2. U.S.-Based Manufacturer of Motion Controls Systems Resolves India Bribery Allegations

On October 11, 2024, SEC announced that Moog Inc., a New York-based global manufacturer of motion controls systems for aerospace, defense, industrial, and medical markets, had agreed to pay a civil penalty of $1.1 million to resolve allegations that the company violated the FCPA’s accounting provisions in connection with improper payments made by its wholly owned Indian subsidiary, Moog Motion Controls Private Limited. According to the SEC order, from 2020 through 2022, employees of the subsidiary bribed Indian officials to win business and used various schemes to make the improper payments, including by funneling them through third-party agents and distributors. The same employees also allegedly offered cash bribes to Indian officials in an attempt to cause public tenders in India to favor the company’s products and exclude competitors. The SEC’s order found that the company violated the books and records and internal accounting controls provisions of the FCPA, highlighting a “breakdown in internal accounting controls, training, compliance, and tone at the top of the subsidiary.”

3. Connecticut-Headquartered Power Tool Company Discloses DOJ and SEC Declinations

In its October 29, 2024 Form 10-Q filing with SEC, Stanley Black & Decker, Inc., an American manufacturer of power tools, disclosed that SEC and DOJ had informed it that they had each closed their inquiries into the company’s potential FCPA violations with no action taken. The company first announced in a Form 10-K securities filing on February 23, 2023 that it had identified “certain transactions relating to its international operations that may raise compliance questions” under the FCPA and had voluntarily disclosed the information to DOJ and SEC. Neither filing disclosed additional details of the transactions at issue.
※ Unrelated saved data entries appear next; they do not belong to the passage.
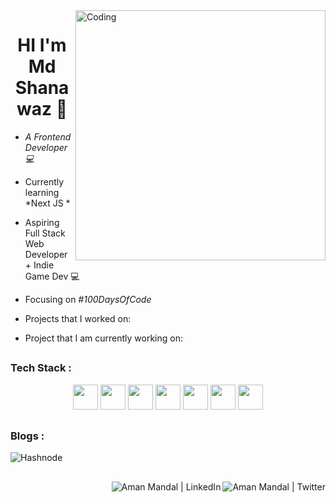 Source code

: <img align="right" alt="Coding" width="400" src="https://cdn.dribbble.com/users/1162077/screenshots/3848914/programmer.gif">

<h1 align="center">HI I'm Md Shanawaz 👋  </h1>

- *A Frontend Developer 💻* <br />
- Currently learning *Next JS *
- Aspiring Full Stack Web Developer + Indie Game Dev 💻
- Focusing on *#100DaysOfCode*

- Projects that I worked on:

<!--   - [*Forkify*](https://github.com/Aman-Mandal/Forkify) - An API based recipe application built with Vanilla JS 
  - [*Mapty*](https://github.com/Aman-Mandal/Mapty) - An application based on LeafletJS library in which we can track our workouts
  - [*ATM Simulation*](https://github.com/Aman-Mandal/ATM-Simulation) - An ATM Simulation built with Java and Spring Framework
  - [*Expense Tracker*](https://github.com/Aman-Mandal/Expense-Tracker) - An Expense tracking app built with ReactJS library
 -->

- Project that I am currently working on:

<!--   - [*MyTravelBuddy*]() -->

##

### Tech Stack :

<div align="center">
<img src="https://cdn.jsdelivr.net/gh/devicons/devicon/icons/html5/html5-original.svg" width=40 height=40 />
<img src="https://cdn.jsdelivr.net/gh/devicons/devicon/icons/css3/css3-original.svg" width=40 height=40/>
<img src="https://cdn.jsdelivr.net/gh/devicons/devicon/icons/javascript/javascript-original.svg" width=40 height=40/>
<img src="https://cdn.jsdelivr.net/gh/devicons/devicon/icons/bootstrap/bootstrap-plain.svg" width=40 height=40/>
<img src="https://cdn.jsdelivr.net/gh/devicons/devicon/icons/tailwindcss/tailwindcss-plain.svg"  width=40 height=40/>
<img src="https://cdn.jsdelivr.net/gh/devicons/devicon/icons/react/react-original.svg" width=40 height=40/>
<!-- <img src="https://cdn.jsdelivr.net/gh/devicons/devicon/icons/cplusplus/cplusplus-original.svg" width=40 height=40/> -->
<img src="https://cdn.jsdelivr.net/gh/devicons/devicon/icons/java/java-original.svg" width=40 height=40/>
<!-- <img src="https://cdn.jsdelivr.net/gh/devicons/devicon/icons/kotlin/kotlin-original.svg" width=40 height=40 /> -->
<!-- <img src="https://cdn.jsdelivr.net/gh/devicons/devicon/icons/android/android-original.svg" width=40 height=40/> -->
<!-- <img src="https://cdn.jsdelivr.net/gh/devicons/devicon/icons/mysql/mysql-original.svg" width=40 height=40/> -->

</div>

##

### Blogs :

<!-- - <a href="https://amanmandal.hashnode.dev/what-is-git-and-github-and-why-is-it-so-important">What is Git and Github? And why is it so important?</a>
- <a href="https://amanmandal.hashnode.dev/what-is-an-array-and-why-its-so-popular">What is an Array ?</a>
- <a href="https://amanmandal.hashnode.dev/binary-search">Binary Search</a> -->

<div>
  <img alt="Hashnode" src="https://img.shields.io/badge/Hashnode-2962FF?style=for-the-badge&logo=hashnode&logoColor=white"/>
</div>


##

<!-- <img alt="Aman Mandal's Activity Graph" src="https://activity-graph.herokuapp.com/graph?username=Aman-Mandal&theme=react-dark&area=true" width="100%"  /> -->

##

<!-- <img  src="https://github-readme-stats.vercel.app/api?username=Aman-Mandal&show_icons=true&theme=react" width="48%" align="right" >
<img  src="https://github-readme-streak-stats.herokuapp.com/?user=Aman-Mandal&theme=react" width="48%" >
 -->
##

<a href="https://twitter.com/shanawazm8276">
  <img align="right" alt="Aman Mandal | Twitter "src="https://img.icons8.com/fluent/48/000000/twitter.png"/>
</a>
<a href="https://www.linkedin.com/in/md-shanawaz-2baa74200/">
  <img align="right" alt="Aman Mandal | LinkedIn "src="https://img.icons8.com/fluent/48/000000/linkedin.png"/>
</a>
4. Venezuelan Television News Network Owner Charged with Money Laundering

On October 23, 2024, DOJ announced that Venezuelan television news network owner, Raul Gorrin Belisario, had been charged by a federal grand jury in the Southern District of Florida with one count of conspiracy to commit money laundering for his alleged role in a $1.2 billion scheme to launder funds corruptly obtained from Venezuela’s state-owned and state-controlled energy company, Petróleos de Venezuela S.A. (PdVSA), in exchange for hundreds of millions of dollars in bribe payments to Venezuelan officials. Between 2014 and 2018, Gorrin and his co-conspirators allegedly paid millions of dollars in bribes to former Venezuelan National Treasurer, Claudia Patricia Díaz Guillén, and her husband, Adrian Jose Velásquez Figueroa, to obtain foreign currency exchange loan contracts with PdVSA and directed the laundering of the illicit proceeds, in part, in the Southern District of Florida, where they purchased real estate, yachts, and other luxury items. To conceal the movement of funds, Gorrin and his co-conspirators allegedly used a series of shell companies and offshore bank accounts. Díaz and Velásquez were convicted on related charges in December 2022 and were each sentenced to 15 years in prison in April 2023. If convicted, Gorrin faces a maximum penalty of 20 years in prison. Gorrin was charged in connection with another Venezuelan bribery and money laundering scheme in November 2018. (For additional details on the new charges, see our December 2020January 2021May 2022July 2022,  December 2022, and April 2023 Top 10s.)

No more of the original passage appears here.